The digital lifestyle
Yes, digital working from home has been thrust upon us, but what stands out in the midst of all the bad news is how most companies could do just that – send their employees home. It highlights the true value of the internet and the IT teams that are working to make it happen and the potential that the digital lifestyle could offer South Africa in the future. From e-learning to working from home to building new businesses that will shine in the post-covid-19 era, society is rapidly advancing to becoming completely digital in an incredibly short period of time.
This digital evolution has also made a huge difference to people who are locked in alone or who crave human contact. Apps are bringing people together in new ways and giving people the chance to reconnect when times are tough. These same apps are being used in virtual conferencing and meetings so that teams can connect and businesses can keep moving into an uncertain future.
The wealth of information
There is immense value in information and coronavirus has brought that to millions of people who are now more aware about hand hygiene and health. This has meant that these people know more about washing their hands, distancing themselves from ill people and minimising the spread of disease than ever before. This will not only help in slowing the spread of coronavirus but the spread of other diseases today and in the future.
The security factor
Organisations are more aware of security than ever before because their employees are working from home and opening up new avenues of risk. This is the perfect time to secure Wi-Fi routers, train people to learn more about phishing and scams, and to protect people from fraud. Companies are investing more into security controls and training to help protect both their assets and their employees. KnowBe4 have created a lot of free content helping companies secure their home workers by making them more aware of the cyber threats and how to stay safe while working from home.

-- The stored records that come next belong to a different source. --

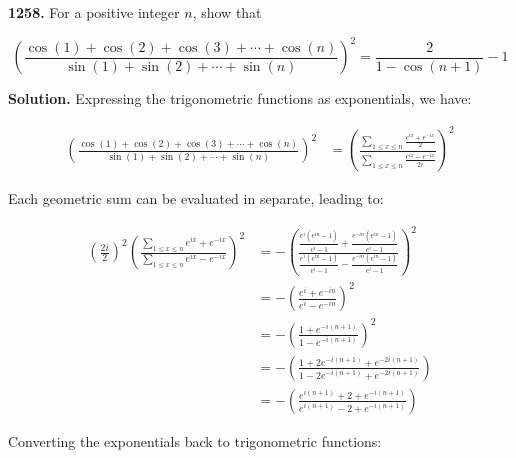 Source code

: \documentclass{letter}
\begin{document}
\newtheorem{lemma}{Lemma}

\begin{letter}{}

\textbf{1258.} For a positive integer $n$, show that

  $$ \left(\frac{
    \cos(1)+\cos(2)+\cos(3)+\cdots+\cos(n)
  }{
    \sin(1)+\sin(2)+\cdots+\sin(n)
  }\right)^2=\frac{2}{1-\cos\left(n+1\right)}-1$$
    
  \textbf{Solution.} Expressing the trigonometric functions as exponentials, we have:

  \begin{align*}
    \left(\frac{
      \cos(1)+\cos(2)+\cos(3)+\cdots+\cos(n)
    }{
      \sin(1)+\sin(2)+\cdots+\sin(n)
    }\right)^2 &=
    \left(\frac{\displaystyle\sum_{1\le x\le n}\frac{e^{i x}+e^{-i x}}{2}}
    {\displaystyle\sum_{1\le x\le n}\frac{e^{i x}-e^{-i x}}{2i}}\right)^2
  \end{align*}

  Each geometric sum can be evaluated in separate, leading to:

  \begin{align*}
    \left(\frac{2i}{2}\right)^2\left(\frac{\displaystyle\sum_{1\le x\le n}e^{i x}+e^{-i x}}
    {\displaystyle\sum_{1\le x\le n}e^{i x}-e^{-i x}}\right)^2
    &=
    -\left(\displaystyle\frac{
        \displaystyle\frac{e^i\left(e^{i n}-1\right) }{e^i-1}+
        \displaystyle\frac{e^{-i n}\left( e^{in}-1\right)}{e^{i}-1}
    }{
        \displaystyle\frac{e^i\left(e^{i n}-1\right) }{e^i-1}-
        \displaystyle\frac{e^{-i n}\left( e^{in}-1\right)}{e^{i}-1}
    }\right)^2 \\
    &=
    -\left(\displaystyle\frac{
      e^i
      +e^{-i n}
    }{
      e^i
      -e^{-i n}
    }
    \right)^2 \\
    &=
    -\left(\displaystyle\frac{
      1
      +e^{-i (n+1)}
    }{
      1
      -e^{-i (n+1)}
    }
    \right)^2 \\
    &=
    -\left(\displaystyle\frac{
      1
      +2e^{-i (n+1)}
      +e^{-2i (n+1)}
    }{
      1
      -2e^{-i (n+1)}
      +e^{-2i (n+1)}
    }
    \right)\\
    &=
    -\left(\displaystyle\frac{
      e^{i(n+1)}
      +2
      +e^{-i (n+1)}
    }{
      e^{i(n+1)}
      -2
      +e^{-i (n+1)}
    }
    \right)
  \end{align*}

  Converting the exponentials back to trigonometric functions:


\end{letter}
\end{document}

A moment of stillness. An hour of boredom. While this may not be possible for those with families, these moments are invaluable when it comes to igniting creativity and innovative thought. This lockdown could inspire people to come up with new ideas and new businesses, give entrepreneurs the time they need to reshape their ideas, and result in unexpected disruption in unexpected spaces across the world. Creative solutions are definitely needed right now and this time of enforced solitude and thinking is an opportunity for people to find them.
Appreciation and empathy
In Cape Town a restaurant owner shut her doors firmly, more worried about those with HIV than her bottom line. In Johannesburg, the owner of a car repair shop spent his weekend buying supplies for the old age home about to enter lockdown so that the residents didn’t risk their health. Empathy is changing the way people engage with one another while appreciation of the little things and these moments are allowing us to see what’s really important.